-1

for the problem on leetcode 'Top K Frequent Elements' https://leetcode.com/problems/top-k-frequent-elements/submissions/

there is a solution that completes the task in just 88 ms, mine completes the tasks in 124 ms, I see it as a large difference.

I tried to understand why buy docs don't provide the way the function I use is implemented which is most_common(), if I want to dig a lot in details like that, such that I can write algorithms that run so fast in the future what should I read(specific books? or any other resource?).

my code (124 ms)

def topKFrequent(self, nums, k):
        if k ==len(nums):
            return nums
        c=Counter(nums)
        return [ t[0] for t in c.most_common(k) ]
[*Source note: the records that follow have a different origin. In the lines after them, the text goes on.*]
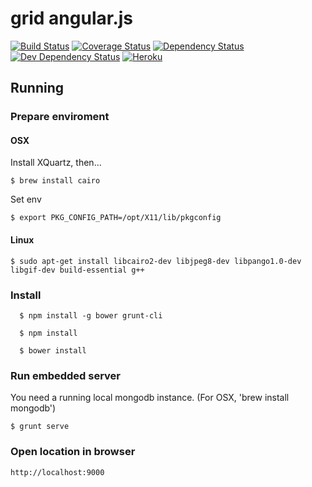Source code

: # grid angular.js

[![Build Status][travis-image]][travis-url]
[![Coverage Status][coveralls-image]][coveralls-url]
[![Dependency Status][dep-image]][dep-url]
[![Dev Dependency Status][dev-dep-image]][dev-dep-url]
[![Heroku][heroku-image]][heroku-url]

[travis-image]: https://travis-ci.org/iromu/grid-angularjs.svg?branch=develop
[travis-url]: https://travis-ci.org/iromu/grid-angularjs

[coveralls-image]: https://coveralls.io/repos/iromu/grid-angularjs/badge.svg?branch=develop
[coveralls-url]: https://coveralls.io/r/iromu/grid-angularjs?branch=develop

[dep-image]: https://david-dm.org/iromu/grid-angularjs.svg
[dep-url]: https://david-dm.org/iromu/grid-angularjs#info=dependencies&view=table

[dev-dep-image]: https://david-dm.org/iromu/grid-angularjs/dev-status.svg
[dev-dep-url]: https://david-dm.org/iromu/grid-angularjs#info=devDependencies&view=table

[heroku-image]: https://heroku-badge.herokuapp.com/?app=grid-angularjs
[heroku-url]: https://grid-angularjs.herokuapp.com


## Running

### Prepare enviroment
  
#### OSX
  
  Install XQuartz, then...

    $ brew install cairo
    
   Set env
   
    $ export PKG_CONFIG_PATH=/opt/X11/lib/pkgconfig
    
#### Linux

    $ sudo apt-get install libcairo2-dev libjpeg8-dev libpango1.0-dev libgif-dev build-essential g++

  
  
### Install
  
      $ npm install -g bower grunt-cli
    
      $ npm install
    
      $ bower install
  
### Run embedded server

You need a running local mongodb instance. (For OSX, 'brew install mongodb')

    $ grunt serve
  
### Open location in browser

    http://localhost:9000
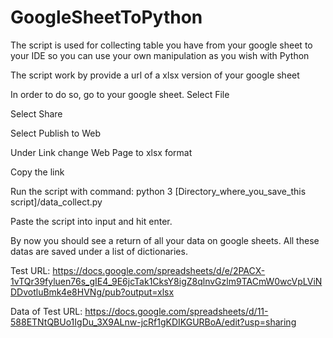 # GoogleSheetToPython
The script is used for collecting table you have from your google sheet to your IDE so you can use your own manipulation as you wish with Python


The script work by provide a url of a xlsx version of your google sheet


In order to do so, go to your google sheet. Select File


Select Share


Select Publish to Web


Under Link change Web Page to xlsx format


Copy the link


Run the script with command: python 3 [Directory_where_you_save_this script]/data_collect.py


Paste the script into input and hit enter. 


By now you should see a return of all your data on google sheets. All these datas are saved under a list of dictionaries.


Test URL: https://docs.google.com/spreadsheets/d/e/2PACX-1vTQr39fyluen76s_gIE4_9E6jcTak1CksY8igZ8qlnvGzlm9TACmW0wcVpLViNDDvotluBmk4e8HVNg/pub?output=xlsx


Data of Test URL: https://docs.google.com/spreadsheets/d/11-588ETNtQBUo1IgDu_3X9ALnw-jcRf1gKDIKGURBoA/edit?usp=sharing
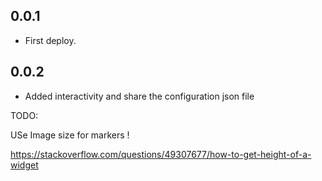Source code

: ## 0.0.1

* First deploy.

## 0.0.2

* Added interactivity and share the configuration json file


TODO:

USe Image size for markers !

https://stackoverflow.com/questions/49307677/how-to-get-height-of-a-widget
other (88 ms) (better in time)

def topKFrequent(self, nums, k):
        if k == len(nums):
            return nums
        count = Counter(nums)   
        return heapq.nlargest(k, count.keys(), key=count.get) 
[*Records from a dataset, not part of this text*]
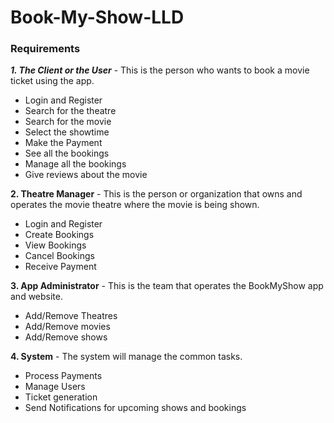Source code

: # Book-My-Show-LLD

### Requirements

***1. The Client or the User*** -
This is the person who wants to book a movie ticket using the app.

* Login and Register
* Search for the theatre
* Search for the movie
* Select the showtime
* Make the Payment
* See all the bookings
* Manage all the bookings
* Give reviews about the movie

**2. Theatre Manager** -
This is the person or organization that owns and operates the movie theatre where the movie is being shown.

* Login and Register
* Create Bookings 
* View Bookings
* Cancel Bookings
* Receive Payment

**3. App Administrator** -
This is the team that operates the BookMyShow app and website. 

* Add/Remove Theatres
* Add/Remove movies
* Add/Remove shows

**4. System** -
The system will manage the common tasks.

* Process Payments
* Manage Users
* Ticket generation
* Send Notifications for upcoming shows and bookings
both are nearly taking same amount of memory, so no difference here.

Ahmed Adel
  • 39
  • 1
  • 5
  • 1
    Well since Python is open source, so you can just look at how `nlargest` is implemented. I did the legwork for you though and found it, does it help? https://github.com/python/cpython/blob/bb3e0c240bc60fe08d332ff5955d54197f79751c/Lib/heapq.py#L521 – Random Davis Oct 01 '21 at 21:32
  • The difference is probably just due to the way the result list is constructed. `heapq.nlargest` probably allocates a list of `n` elements all at once, while your list comprehension grows it incrementally. – Barmar Oct 01 '21 at 21:35
  • Why do you want it to return `nums` when `k == len(nums)`? Surely, the highest k can be is the length of the list of all unique values. I.e. `set(nums)`. – Bill Oct 01 '21 at 21:58
  • In my tests with k=500, there is no noticeable difference between the execution time of `count = Counter(nums)` and both of these functions. I.e. >99% of execution time is used by `Counter(nums)`. What values are you using for `nums` and `k`? – Bill Oct 01 '21 at 22:08
  • 1
    How often did you submit each, and what were the individual times? – no comment Oct 01 '21 at 23:05
  • @don'ttalkjustcode is that question for me or the OP? For my tests, see my numpy answer below. OP did not respond to my request for example values for nums and k. – Bill Oct 01 '21 at 23:12
  • @Bill The OP, otherwise I would've @'ed you. Just want to make sure they didn't just submit each only once and are acting as if LeetCode's timing were stable rather than pretty random. – no comment Oct 01 '21 at 23:16

2 Answers2

4

The implementation of most_common also uses heapq.nlargest, but it calls it with count.items() instead of count.keys(). This will make it a tiny bit slower, and also requires the overhead of creating a new list, in order to extract the [0] value from each element in the list returned by most_common().

The heapq.nlargest version just avoids this extra overhead, and passes count.keys() as second argument, and therefore it doesn't need to iterate that result again to extract pieces into a new list.

trincot
  • 317,000
  • 35
  • 244
  • 286
0

@trincot seems to have answered the question but if anyone is looking for a faster way to do this then use Numpy, provided nums can be stored as a np.array:

def topKFrequent_numpy(nums, k):
    unique, counts = np.unique(nums, return_counts=True)
    return unique[np.argsort(-counts)[:k]]

One speed test

nums_array = np.random.randint(1000, size=1000000)
nums_list = list(nums_array)

%timeit topKFrequent_Counter(nums_list, 500)
# 116 ms ± 4.18 ms per loop (mean ± std. dev. of 7 runs, 10 loops each)
%timeit topKFrequent_heapq(nums_list, 500)
# 117 ms ± 3.35 ms per loop (mean ± std. dev. of 7 runs, 10 loops each)
%timeit topKFrequent_numpy(nums_array, 500)
# 39.2 ms ± 185 µs per loop (mean ± std. dev. of 7 runs, 10 loops each)

(Speeds may be dramatically different for other input values)

Bill
  • 10,323
  • 10
  • 62
  • 85